#### WORK TO BE COMPLETED:
Every line from the one with "1. 스마트 목록을 선택하고 **[!UICONTROL 스마트 목록]** 탭." through the end of the material should be written out character for character. Lines before it are excluded.

*** DATASET EXCERPTS Section Begins ***

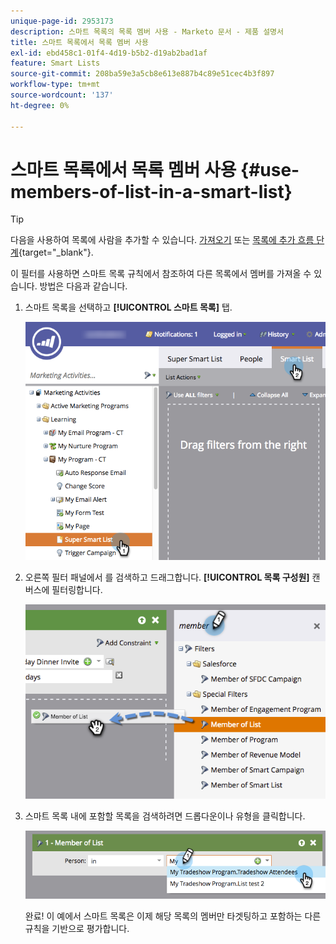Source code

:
 ```yaml
---
unique-page-id: 2953173
description: 스마트 목록의 목록 멤버 사용 - Marketo 문서 - 제품 설명서
title: 스마트 목록에서 목록 멤버 사용
exl-id: ebd458c1-01f4-4d19-b5b2-d19ab2bad1af
feature: Smart Lists
source-git-commit: 208ba59e3a5cb8e613e887b4c89e51cec4b3f897
workflow-type: tm+mt
source-wordcount: '137'
ht-degree: 0%

---
```


# 스마트 목록에서 목록 멤버 사용 {#use-members-of-list-in-a-smart-list}

>[!TIP]
>
>다음을 사용하여 목록에 사람을 추가할 수 있습니다. [가져오기](/help/marketo/getting-started/quick-wins/import-a-list-of-people.md) 또는 [목록에 추가 흐름 단계](/help/marketo/product-docs/core-marketo-concepts/smart-campaigns/flow-actions/add-to-list.md){target="_blank"}.

이 필터를 사용하면 스마트 목록 규칙에서 참조하여 다른 목록에서 멤버를 가져올 수 있습니다. 방법은 다음과 같습니다.

1. 스마트 목록을 선택하고 **[!UICONTROL 스마트 목록]** 탭.

   ![](assets/smartlist-sltab.png)

1. 오른쪽 필터 패널에서 를 검색하고 드래그합니다. **[!UICONTROL 목록 구성원]** 캔버스에 필터링합니다.

   ![](assets/use-members-of-list-in-a-smart-list-2nd.png)

1. 스마트 목록 내에 포함할 목록을 검색하려면 드롭다운이나 유형을 클릭합니다.

   ![](assets/memberoflist.png)

   완료! 이 예에서 스마트 목록은 이제 해당 목록의 멤버만 타겟팅하고 포함하는 다른 규칙을 기반으로 평가합니다.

*** DATASET EXCERPTS Section Ends ***

#### SOLUTION FOR THIS EXERCISE:
1. 스마트 목록을 선택하고 **[!UICONTROL 스마트 목록]** 탭.

   ![](assets/smartlist-sltab.png)

1. 오른쪽 필터 패널에서 를 검색하고 드래그합니다. **[!UICONTROL 목록 구성원]** 캔버스에 필터링합니다.

   ![](assets/use-members-of-list-in-a-smart-list-2nd.png)

1. 스마트 목록 내에 포함할 목록을 검색하려면 드롭다운이나 유형을 클릭합니다.

   ![](assets/memberoflist.png)

   완료! 이 예에서 스마트 목록은 이제 해당 목록의 멤버만 타겟팅하고 포함하는 다른 규칙을 기반으로 평가합니다.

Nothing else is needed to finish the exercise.